<<<<

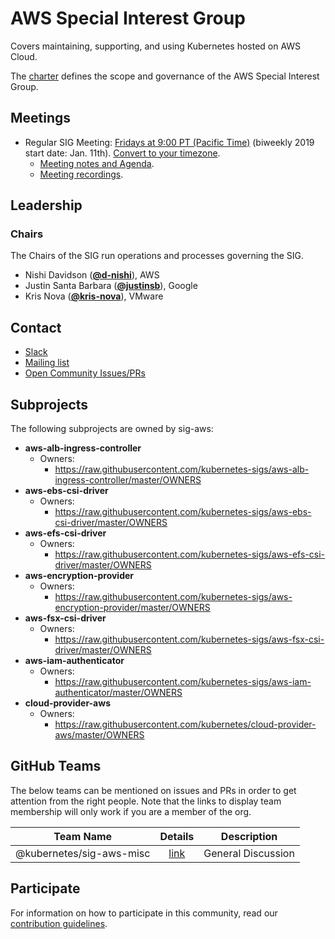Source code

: <!---
This is an autogenerated file!

Please do not edit this file directly, but instead make changes to the
sigs.yaml file in the project root.

To understand how this file is generated, see https://git.k8s.io/community/generator/README.md
--->
# AWS Special Interest Group

Covers maintaining, supporting, and using Kubernetes hosted on AWS Cloud.

The [charter](charter.md) defines the scope and governance of the AWS Special Interest Group.

## Meetings
* Regular SIG Meeting: [Fridays at 9:00 PT (Pacific Time)](https://www.google.com/calendar/event?eid=cjQyZ2dzMW02dnQ5NGVkOWFtbTI0N21udmdfMjAxOTA0MTlUMTYwMDAwWiBjZ250MzY0dmQ4czg2aHIycGhhcGZqYzZ1a0Bn&ctz=America/Los_Angeles) (biweekly 2019 start date: Jan. 11th). [Convert to your timezone](http://www.thetimezoneconverter.com/?t=9:00&tz=PT%20%28Pacific%20Time%29).
  * [Meeting notes and Agenda](https://docs.google.com/document/d/1-i0xQidlXnFEP9fXHWkBxqySkXwJnrGJP9OGyP2_P14/edit).
  * [Meeting recordings](https://www.youtube.com/playlist?list=PL69nYSiGNLP29DzPOBBaJi-SO3AQ_b4HC).

## Leadership

### Chairs
The Chairs of the SIG run operations and processes governing the SIG.

* Nishi Davidson (**[@d-nishi](https://github.com/d-nishi)**), AWS
* Justin Santa Barbara (**[@justinsb](https://github.com/justinsb)**), Google
* Kris Nova (**[@kris-nova](https://github.com/kris-nova)**), VMware

## Contact
* [Slack](https://kubernetes.slack.com/messages/sig-aws)
* [Mailing list](https://groups.google.com/forum/#!forum/kubernetes-sig-aws)
* [Open Community Issues/PRs](https://github.com/kubernetes/community/labels/sig%2Faws)

## Subprojects

The following subprojects are owned by sig-aws:
- **aws-alb-ingress-controller**
  - Owners:
    - https://raw.githubusercontent.com/kubernetes-sigs/aws-alb-ingress-controller/master/OWNERS
- **aws-ebs-csi-driver**
  - Owners:
    - https://raw.githubusercontent.com/kubernetes-sigs/aws-ebs-csi-driver/master/OWNERS
- **aws-efs-csi-driver**
  - Owners:
    - https://raw.githubusercontent.com/kubernetes-sigs/aws-efs-csi-driver/master/OWNERS
- **aws-encryption-provider**
  - Owners:
    - https://raw.githubusercontent.com/kubernetes-sigs/aws-encryption-provider/master/OWNERS
- **aws-fsx-csi-driver**
  - Owners:
    - https://raw.githubusercontent.com/kubernetes-sigs/aws-fsx-csi-driver/master/OWNERS
- **aws-iam-authenticator**
  - Owners:
    - https://raw.githubusercontent.com/kubernetes-sigs/aws-iam-authenticator/master/OWNERS
- **cloud-provider-aws**
  - Owners:
    - https://raw.githubusercontent.com/kubernetes/cloud-provider-aws/master/OWNERS

## GitHub Teams

The below teams can be mentioned on issues and PRs in order to get attention from the right people.
Note that the links to display team membership will only work if you are a member of the org.

| Team Name | Details | Description |
| --------- |:-------:| ----------- |
| @kubernetes/sig-aws-misc | [link](https://github.com/orgs/kubernetes/teams/sig-aws-misc) | General Discussion |

<!-- BEGIN CUSTOM CONTENT -->
## Participate
For information on how to participate in this community, read our [contribution guidelines](CONTRIBUTING.md).
<!-- END CUSTOM CONTENT -->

>>>>

AIM OF THE TASK: In your answer, repeat all the entries exactly, but leave out the pictures.

ANSWER SECTION:
Source code

: <!---
This is an autogenerated file!

Please do not edit this file directly, but instead make changes to the
sigs.yaml file in the project root.

To understand how this file is generated, see https://git.k8s.io/community/generator/README.md
--->
# AWS Special Interest Group

Covers maintaining, supporting, and using Kubernetes hosted on AWS Cloud.

The [charter](charter.md) defines the scope and governance of the AWS Special Interest Group.

## Meetings
* Regular SIG Meeting: [Fridays at 9:00 PT (Pacific Time)](https://www.google.com/calendar/event?eid=cjQyZ2dzMW02dnQ5NGVkOWFtbTI0N21udmdfMjAxOTA0MTlUMTYwMDAwWiBjZ250MzY0dmQ4czg2aHIycGhhcGZqYzZ1a0Bn&ctz=America/Los_Angeles) (biweekly 2019 start date: Jan. 11th). [Convert to your timezone](http://www.thetimezoneconverter.com/?t=9:00&tz=PT%20%28Pacific%20Time%29).
  * [Meeting notes and Agenda](https://docs.google.com/document/d/1-i0xQidlXnFEP9fXHWkBxqySkXwJnrGJP9OGyP2_P14/edit).
  * [Meeting recordings](https://www.youtube.com/playlist?list=PL69nYSiGNLP29DzPOBBaJi-SO3AQ_b4HC).

## Leadership

### Chairs
The Chairs of the SIG run operations and processes governing the SIG.

* Nishi Davidson (**[@d-nishi](https://github.com/d-nishi)**), AWS
* Justin Santa Barbara (**[@justinsb](https://github.com/justinsb)**), Google
* Kris Nova (**[@kris-nova](https://github.com/kris-nova)**), VMware

## Contact
* [Slack](https://kubernetes.slack.com/messages/sig-aws)
* [Mailing list](https://groups.google.com/forum/#!forum/kubernetes-sig-aws)
* [Open Community Issues/PRs](https://github.com/kubernetes/community/labels/sig%2Faws)

## Subprojects

The following subprojects are owned by sig-aws:
- **aws-alb-ingress-controller**
  - Owners:
    - https://raw.githubusercontent.com/kubernetes-sigs/aws-alb-ingress-controller/master/OWNERS
- **aws-ebs-csi-driver**
  - Owners:
    - https://raw.githubusercontent.com/kubernetes-sigs/aws-ebs-csi-driver/master/OWNERS
- **aws-efs-csi-driver**
  - Owners:
    - https://raw.githubusercontent.com/kubernetes-sigs/aws-efs-csi-driver/master/OWNERS
- **aws-encryption-provider**
  - Owners:
    - https://raw.githubusercontent.com/kubernetes-sigs/aws-encryption-provider/master/OWNERS
- **aws-fsx-csi-driver**
  - Owners:
    - https://raw.githubusercontent.com/kubernetes-sigs/aws-fsx-csi-driver/master/OWNERS
- **aws-iam-authenticator**
  - Owners:
    - https://raw.githubusercontent.com/kubernetes-sigs/aws-iam-authenticator/master/OWNERS
- **cloud-provider-aws**
  - Owners:
    - https://raw.githubusercontent.com/kubernetes/cloud-provider-aws/master/OWNERS

## GitHub Teams

The below teams can be mentioned on issues and PRs in order to get attention from the right people.
Note that the links to display team membership will only work if you are a member of the org.

| Team Name | Details | Description |
| --------- |:-------:| ----------- |
| @kubernetes/sig-aws-misc | [link](https://github.com/orgs/kubernetes/teams/sig-aws-misc) | General Discussion |

<!-- BEGIN CUSTOM CONTENT -->
## Participate
For information on how to participate in this community, read our [contribution guidelines](CONTRIBUTING.md).
<!-- END CUSTOM CONTENT -->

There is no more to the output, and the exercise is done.